ヘルシー(健康)なチームが強い ── はずなのだが、コロナ禍は状況が少し異なる。今シーズンのBリーグにおいて、60試合を全うするチームはなく、最多で59試合。東地区優勝までマジック2となった千葉ジェッツは、残る3試合を終えても45試合と一番少ない。東地区優勝や順位争いとともに、8つしかないチャンピオンシップの最後のスポットをめぐるワイルドカード争いも熾烈を極めている。
レバンガ北海道にホームで2連勝し、32勝24敗のサンロッカーズ渋谷はリーグ全体9位。勝ち星では3つ上回っているSR渋谷だが、29勝21敗で勝率の高いシーホース三河が同8位のチャンピオンシップ圏内にいる。しかし今節、富山グラウジーズとの2戦目に敗れた三河の勝率は58%となり、わずか0.9%差の57.1%でSR渋谷が追いかける。

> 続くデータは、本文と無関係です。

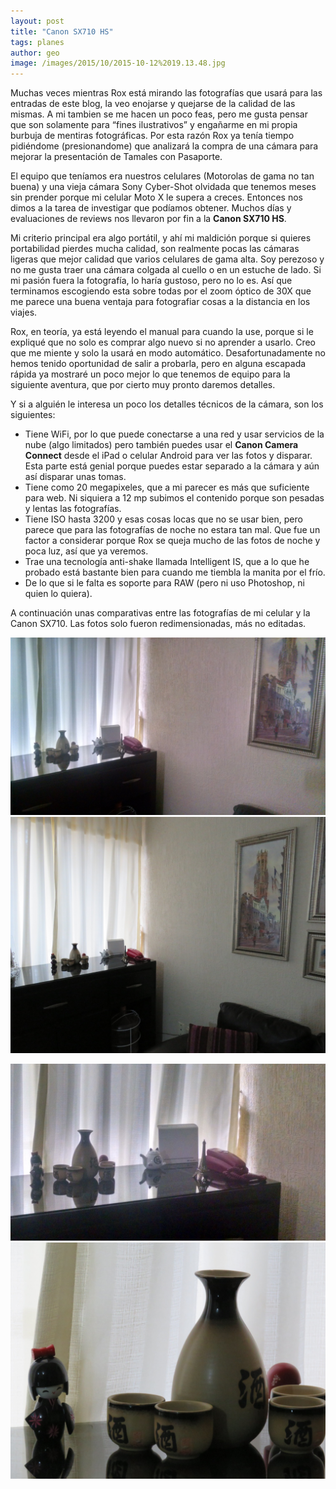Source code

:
 ```yaml
---
layout: post
title: "Canon SX710 HS"
tags: planes
author: geo
image: /images/2015/10/2015-10-12%2019.13.48.jpg
---
```


Muchas veces mientras Rox está mirando las fotografías que usará para las entradas de este blog, la veo enojarse y quejarse de la calidad de las mismas. A mi tambien se me hacen un poco feas, pero me gusta pensar que son solamente para “fines ilustrativos” y engañarme en mi propia burbuja de mentiras fotográficas. Por esta razón Rox ya tenía tiempo pidiéndome (presionandome) que analizará la compra de una cámara para mejorar la presentación de Tamales con Pasaporte.

El equipo que teníamos era nuestros celulares (Motorolas de gama no tan buena) y una vieja cámara Sony Cyber-Shot olvidada que tenemos meses sin prender porque mi celular Moto X le supera a creces. Entonces nos dimos a la tarea de investigar que podíamos obtener. Muchos días y evaluaciones de reviews nos llevaron por fin a la **Canon SX710 HS**.

Mi criterio principal era algo portátil, y ahí mi maldición porque si quieres portabilidad pierdes mucha calidad, son realmente pocas las cámaras ligeras que mejor calidad que varios celulares de gama alta. Soy perezoso y no me gusta traer una cámara colgada al cuello o en un estuche de lado. Si mi pasión fuera la fotografía, lo haría gustoso, pero no lo es. Así que terminamos escogiendo esta sobre todas por el zoom óptico de 30X que me parece una buena ventaja para fotografiar cosas a la distancia en los viajes.

Rox, en teoría, ya está leyendo el manual para cuando la use, porque si le expliqué que no solo es comprar algo nuevo si no aprender a usarlo. Creo que me miente y solo la usará en modo automático. Desafortunadamente no hemos tenido oportunidad de salir a probarla, pero en alguna escapada rápida ya mostraré un poco mejor lo que tenemos de equipo para la siguiente aventura, que por cierto muy pronto daremos detalles.

Y si a alguién le interesa un poco los detalles técnicos de la cámara, son los siguientes:

* Tiene WiFi, por lo que puede conectarse a una red y usar servicios de la nube (algo limitados) pero también puedes usar el **Canon Camera Connect** desde el iPad o celular Android para ver las fotos y disparar. Esta parte está genial porque puedes estar separado a la cámara y aún así disparar unas tomas.
* Tiene como 20 megapixeles, que a mi parecer es más que suficiente para web. Ni siquiera a 12 mp subimos el contenido porque son pesadas y lentas las fotografías.
* Tiene ISO hasta 3200 y esas cosas locas que no se usar bien, pero parece que para las fotografías de noche no estara tan mal. Que fue un factor a considerar porque Rox se queja mucho de las fotos de noche y poca luz, así que ya veremos.
* Trae una tecnología anti-shake llamada Intelligent IS, que a lo que he probado está bastante bien para cuando me tiembla la manita por el frío.
* De lo que si le falta es soporte para RAW (pero ni uso Photoshop, ni quien lo quiera).

A continuación unas comparativas entre las fotografías de mi celular y la Canon SX710. Las fotos solo fueron redimensionadas, más no editadas.

![Foto interior con Moto X](/images/2015/10/2015-10-12%2019.12.00.jpg)
![Foto interior con Canon SX710](/images/2015/10/IMG_0203.JPG)

![Foto interior zoom con Moto X](/images/2015/10/2015-10-12%2019.12.23.jpg)
![Foto interior zoom con Canon SX710](/images/2015/10/IMG_0204.JPG)

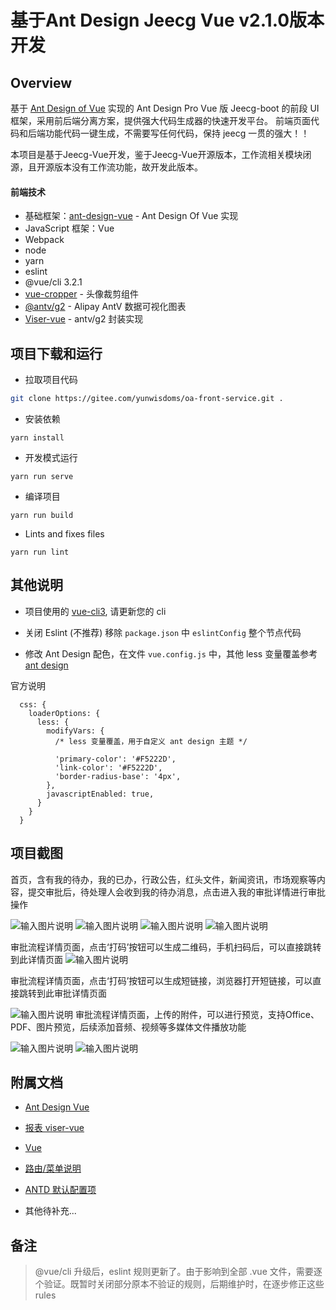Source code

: # 基于Ant Design Jeecg Vue v2.1.0版本开发 


## Overview

基于 [Ant Design of Vue](https://vuecomponent.github.io/ant-design-vue/docs/vue/introduce-cn/) 实现的 Ant Design Pro Vue 版
Jeecg-boot 的前段 UI 框架，采用前后端分离方案，提供强大代码生成器的快速开发平台。
前端页面代码和后端功能代码一键生成，不需要写任何代码，保持 jeecg 一贯的强大！！

本项目是基于Jeecg-Vue开发，鉴于Jeecg-Vue开源版本，工作流相关模块闭源，且开源版本没有工作流功能，故开发此版本。

#### 前端技术

- 基础框架：[ant-design-vue](https://github.com/vueComponent/ant-design-vue) - Ant Design Of Vue 实现
- JavaScript 框架：Vue
- Webpack
- node
- yarn
- eslint
- @vue/cli 3.2.1
- [vue-cropper](https://github.com/xyxiao001/vue-cropper) - 头像裁剪组件
- [@antv/g2](https://antv.alipay.com/zh-cn/index.html) - Alipay AntV 数据可视化图表
- [Viser-vue](https://viserjs.github.io/docs.html#/viser/guide/installation) - antv/g2 封装实现

## 项目下载和运行

- 拉取项目代码

```bash
git clone https://gitee.com/yunwisdoms/oa-front-service.git .
```

- 安装依赖

```
yarn install
```

- 开发模式运行

```
yarn run serve
```

- 编译项目

```
yarn run build
```

- Lints and fixes files

```
yarn run lint
```

## 其他说明

- 项目使用的 [vue-cli3](https://cli.vuejs.org/guide/), 请更新您的 cli

- 关闭 Eslint (不推荐) 移除 `package.json` 中 `eslintConfig` 整个节点代码

- 修改 Ant Design 配色，在文件 `vue.config.js` 中，其他 less 变量覆盖参考 [ant design](https://ant.design/docs/react/customize-theme-cn)

官方说明

```ecmascript 6
  css: {
    loaderOptions: {
      less: {
        modifyVars: {
          /* less 变量覆盖，用于自定义 ant design 主题 */

          'primary-color': '#F5222D',
          'link-color': '#F5222D',
          'border-radius-base': '4px',
        },
        javascriptEnabled: true,
      }
    }
  }
```

## 项目截图

首页，含有我的待办，我的已办，行政公告，红头文件，新闻资讯，市场观察等内容，提交审批后，待处理人会收到我的待办消息，点击进入我的审批详情进行审批操作

![输入图片说明](https://images.gitee.com/uploads/images/2020/0115/094940_0ccdd375_499098.png "截屏2020-01-1509.31.38.png")
![输入图片说明](https://images.gitee.com/uploads/images/2020/0115/095056_22ae1ea5_499098.png "截屏2020-01-1509.34.34.png")
![输入图片说明](https://images.gitee.com/uploads/images/2020/0115/095105_482885e8_499098.png "截屏2020-01-1509.34.40.png")
![输入图片说明](https://images.gitee.com/uploads/images/2020/0115/095114_1758bd86_499098.png "截屏2020-01-1509.35.29.png")

审批流程详情页面，点击‘打码’按钮可以生成二维码，手机扫码后，可以直接跳转到此详情页面
![输入图片说明](https://images.gitee.com/uploads/images/2020/0115/095122_88d97d9f_499098.png "截屏2020-01-1509.35.35.png")

审批流程详情页面，点击‘打码’按钮可以生成短链接，浏览器打开短链接，可以直接跳转到此审批详情页面

![输入图片说明](https://images.gitee.com/uploads/images/2020/0115/095221_a185070d_499098.png "截屏2020-01-1509.35.42.png")
审批流程详情页面，上传的附件，可以进行预览，支持Office、PDF、图片预览，后续添加音频、视频等多媒体文件播放功能

![输入图片说明](https://images.gitee.com/uploads/images/2020/0115/095308_29e8a2d0_499098.png "截屏2020-01-1509.35.50.png")
![![![输入图片说明](https://images.gitee.com/uploads/images/2020/0115/095437_4e526d78_499098.png "截屏2020-01-1509.36.24.png")](https://images.gitee.com/uploads/images/2020/0115/095431_5c57d6fa_499098.png "截屏2020-01-1509.36.17.png")](https://images.gitee.com/uploads/images/2020/0115/095424_bfb9dee9_499098.png "截屏2020-01-1509.36.11.png")

## 附属文档

- [Ant Design Vue](https://vuecomponent.github.io/ant-design-vue/docs/vue/introduce-cn)

- [报表 viser-vue](https://viserjs.github.io/demo.html#/viser/bar/basic-bar)

- [Vue](https://cn.vuejs.org/v2/guide)

- [路由/菜单说明](https://github.com/zhangdaiscott/jeecg-boot/tree/master/ant-design-jeecg-vue/src/router/README.md)

- [ANTD 默认配置项](https://github.com/zhangdaiscott/jeecg-boot/tree/master/ant-design-jeecg-vue/src/defaultSettings.js)

- 其他待补充...

## 备注

> @vue/cli 升级后，eslint 规则更新了。由于影响到全部 .vue 文件，需要逐个验证。既暂时关闭部分原本不验证的规则，后期维护时，在逐步修正这些 rules
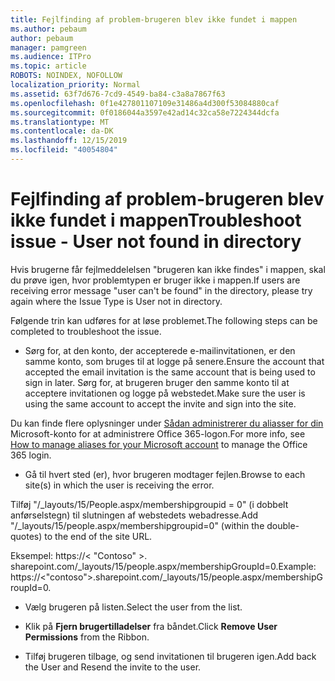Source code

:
 ```yaml
---
title: Fejlfinding af problem-brugeren blev ikke fundet i mappen
ms.author: pebaum
author: pebaum
manager: pamgreen
ms.audience: ITPro
ms.topic: article
ROBOTS: NOINDEX, NOFOLLOW
localization_priority: Normal
ms.assetid: 63f7d676-7cd9-4549-ba84-c3a8a7867f63
ms.openlocfilehash: 0f1e427801107109e31486a4d300f53084880caf
ms.sourcegitcommit: 0f0186044a3597e42ad14c32ca58e7224344dcfa
ms.translationtype: MT
ms.contentlocale: da-DK
ms.lasthandoff: 12/15/2019
ms.locfileid: "40054804"
---
```

# <a name="troubleshoot-issue---user-not-found-in-directory"></a><span data-ttu-id="eeae7-102">Fejlfinding af problem-brugeren blev ikke fundet i mappen</span><span class="sxs-lookup"><span data-stu-id="eeae7-102">Troubleshoot issue - User not found in directory</span></span>

<span data-ttu-id="eeae7-103">Hvis brugerne får fejlmeddelelsen "brugeren kan ikke findes" i mappen, skal du prøve igen, hvor problemtypen er bruger ikke i mappen.</span><span class="sxs-lookup"><span data-stu-id="eeae7-103">If users are receiving error message "user can't be found" in the directory, please try again where the Issue Type is User not in directory.</span></span>

<span data-ttu-id="eeae7-104">Følgende trin kan udføres for at løse problemet.</span><span class="sxs-lookup"><span data-stu-id="eeae7-104">The following steps can be completed to troubleshoot the issue.</span></span>

- <span data-ttu-id="eeae7-105">Sørg for, at den konto, der accepterede e-mailinvitationen, er den samme konto, som bruges til at logge på senere.</span><span class="sxs-lookup"><span data-stu-id="eeae7-105">Ensure the account that accepted the email invitation is the same account that is being used to sign in later.</span></span> <span data-ttu-id="eeae7-106">Sørg for, at brugeren bruger den samme konto til at acceptere invitationen og logge på webstedet.</span><span class="sxs-lookup"><span data-stu-id="eeae7-106">Make sure the user is using the same account to accept the invite and sign into the site.</span></span> 

<span data-ttu-id="eeae7-107">Du kan finde flere oplysninger under [Sådan administrerer du aliasser for din</a> Microsoft-konto for at administrere Office 365-logon](https://support.microsoft.com/help/12407/microsoft-account-how-to-manage-aliases).</span><span class="sxs-lookup"><span data-stu-id="eeae7-107">For more info, see [How to manage aliases for your Microsoft account</a> to manage the Office 365 login](https://support.microsoft.com/help/12407/microsoft-account-how-to-manage-aliases).</span></span> 

- <span data-ttu-id="eeae7-108">Gå til hvert sted (er), hvor brugeren modtager fejlen.</span><span class="sxs-lookup"><span data-stu-id="eeae7-108">Browse to each site(s) in which the user is receiving the error.</span></span> 

<span data-ttu-id="eeae7-109">Tilføj "/_layouts/15/People.aspx/membershipgroupid = 0" (i dobbelt anførselstegn) til slutningen af webstedets webadresse.</span><span class="sxs-lookup"><span data-stu-id="eeae7-109">Add "/_layouts/15/people.aspx/membershipgroupid=0" (within the double-quotes) to the end of the site URL.</span></span> 

<span data-ttu-id="eeae7-110">Eksempel: https://< "Contoso" >. sharepoint.com/_layouts/15/people.aspx/membershipGroupId=0.</span><span class="sxs-lookup"><span data-stu-id="eeae7-110">Example: https://<"contoso">.sharepoint.com/_layouts/15/people.aspx/membershipGroupId=0.</span></span>

- <span data-ttu-id="eeae7-111">Vælg brugeren på listen.</span><span class="sxs-lookup"><span data-stu-id="eeae7-111">Select the user from the list.</span></span>

- <span data-ttu-id="eeae7-112">Klik på **Fjern brugertilladelser** fra båndet.</span><span class="sxs-lookup"><span data-stu-id="eeae7-112">Click **Remove User Permissions** from the Ribbon.</span></span> 
-  <span data-ttu-id="eeae7-113">Tilføj brugeren tilbage, og send invitationen til brugeren igen.</span><span class="sxs-lookup"><span data-stu-id="eeae7-113">Add back the User and Resend the invite to the user.</span></span>

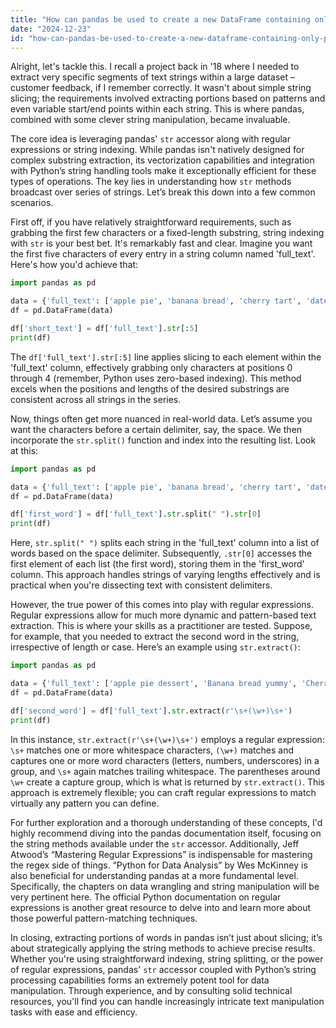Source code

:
 ```yaml
---
title: "How can pandas be used to create a new DataFrame containing only portions of words?"
date: "2024-12-23"
id: "how-can-pandas-be-used-to-create-a-new-dataframe-containing-only-portions-of-words"
---
```


Alright, let's tackle this. I recall a project back in '18 where I needed to extract very specific segments of text strings within a large dataset – customer feedback, if I remember correctly. It wasn't about simple string slicing; the requirements involved extracting portions based on patterns and even variable start/end points within each string. This is where pandas, combined with some clever string manipulation, became invaluable.

The core idea is leveraging pandas' `str` accessor along with regular expressions or string indexing. While pandas isn't natively designed for complex substring extraction, its vectorization capabilities and integration with Python’s string handling tools make it exceptionally efficient for these types of operations. The key lies in understanding how `str` methods broadcast over series of strings. Let’s break this down into a few common scenarios.

First off, if you have relatively straightforward requirements, such as grabbing the first few characters or a fixed-length substring, string indexing with `str` is your best bet. It's remarkably fast and clear. Imagine you want the first five characters of every entry in a string column named 'full_text'. Here's how you'd achieve that:

```python
import pandas as pd

data = {'full_text': ['apple pie', 'banana bread', 'cherry tart', 'date cake']}
df = pd.DataFrame(data)

df['short_text'] = df['full_text'].str[:5]
print(df)
```

The `df['full_text'].str[:5]` line applies slicing to each element within the 'full_text' column, effectively grabbing only characters at positions 0 through 4 (remember, Python uses zero-based indexing). This method excels when the positions and lengths of the desired substrings are consistent across all strings in the series.

Now, things often get more nuanced in real-world data. Let’s assume you want the characters before a certain delimiter, say, the space. We then incorporate the `str.split()` function and index into the resulting list. Look at this:

```python
import pandas as pd

data = {'full_text': ['apple pie', 'banana bread', 'cherry tart', 'date cake']}
df = pd.DataFrame(data)

df['first_word'] = df['full_text'].str.split(" ").str[0]
print(df)
```

Here, `str.split(" ")` splits each string in the 'full_text' column into a list of words based on the space delimiter. Subsequently, `.str[0]` accesses the first element of each list (the first word), storing them in the 'first_word' column. This approach handles strings of varying lengths effectively and is practical when you're dissecting text with consistent delimiters.

However, the true power of this comes into play with regular expressions. Regular expressions allow for much more dynamic and pattern-based text extraction. This is where your skills as a practitioner are tested. Suppose, for example, that you needed to extract the second word in the string, irrespective of length or case. Here’s an example using `str.extract()`:

```python
import pandas as pd

data = {'full_text': ['apple pie dessert', 'Banana bread yummy', 'Cherry tart is great', 'date cake is nice']}
df = pd.DataFrame(data)

df['second_word'] = df['full_text'].str.extract(r'\s+(\w+)\s+')
print(df)
```

In this instance, `str.extract(r'\s+(\w+)\s+')` employs a regular expression: `\s+` matches one or more whitespace characters, `(\w+)` matches and captures one or more word characters (letters, numbers, underscores) in a group, and `\s+` again matches trailing whitespace. The parentheses around `\w+` create a capture group, which is what is returned by `str.extract()`. This approach is extremely flexible; you can craft regular expressions to match virtually any pattern you can define.

For further exploration and a thorough understanding of these concepts, I'd highly recommend diving into the pandas documentation itself, focusing on the string methods available under the `str` accessor. Additionally, Jeff Atwood’s “Mastering Regular Expressions” is indispensable for mastering the regex side of things. “Python for Data Analysis” by Wes McKinney is also beneficial for understanding pandas at a more fundamental level. Specifically, the chapters on data wrangling and string manipulation will be very pertinent here. The official Python documentation on regular expressions is another great resource to delve into and learn more about those powerful pattern-matching techniques.

In closing, extracting portions of words in pandas isn’t just about slicing; it’s about strategically applying the string methods to achieve precise results. Whether you're using straightforward indexing, string splitting, or the power of regular expressions, pandas' `str` accessor coupled with Python’s string processing capabilities forms an extremely potent tool for data manipulation. Through experience, and by consulting solid technical resources, you'll find you can handle increasingly intricate text manipulation tasks with ease and efficiency.

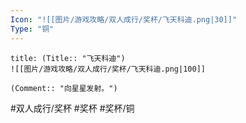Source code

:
 ```yaml
---
Icon: "![[图片/游戏攻略/双人成行/奖杯/飞天科迪.png|30]]"
Type: "铜"
---
```

```ad-common-bronze-trophy
title: (Title:: "飞天科迪")
![[图片/游戏攻略/双人成行/奖杯/飞天科迪.png|100]]

(Comment:: "向星星发射。")
```

#双人成行/奖杯 #奖杯 #奖杯/铜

試合数の少ない方が逃げ切る優位性がある一方で、一つの敗戦によって勝率が大きく変動するリスクもある。「1ヶ月前からこういう状況になることは想定していた」というSR渋谷の伊佐勉ヘッドコーチは、「負けたらゲームオーバーという状況。そこはもうやり続けるしかない」とチームの士気を高める。プレッシャーがかかる中でも萎縮することなく、SR渋谷の選手たちはアグレッシブにプレーし、勝利を呼び込んだ。「自分自身にも、相手にもしっかり勝とうという話をして臨んだ。40分間、選手13人が一丸になって戦い、良い勝ち方だったと思う」という伊佐ヘッドコーチが掲げるテーマは「メンタルバトル」。今の状況を的確に言い表している。
第2クォーター、ベンドラメ礼生が大きく手を広げ、身体をしっかりと当てながら、北海道の司令塔であり、東海大学の後輩でもある寺園脩斗に対し、簡単にボールを運ばせない激しいディフェンスに会場が沸いた。佐古賢一ヘッドコーチは、「ポイントガードのところを潰しに来られて、そこで弱気になってフォーメーションスタートの位置が高くなってしまった」と述べ、北海道にとっては厳しい試合となった。
101-73で勝利したあと、ヒーローインタビューに立ったベンドラメは「サンロッカーズの持ち味であるディフェンスでもしっかり盛り上がってくれる皆さんは、チームカラーをしっかりと分かってくれています。その声援を聞くことで、さらに1歩踏み出すことができるので、皆さんにすごく助けられています」と苦しい状況こそ背中を押すファンへ向けて感謝の言葉を贈った。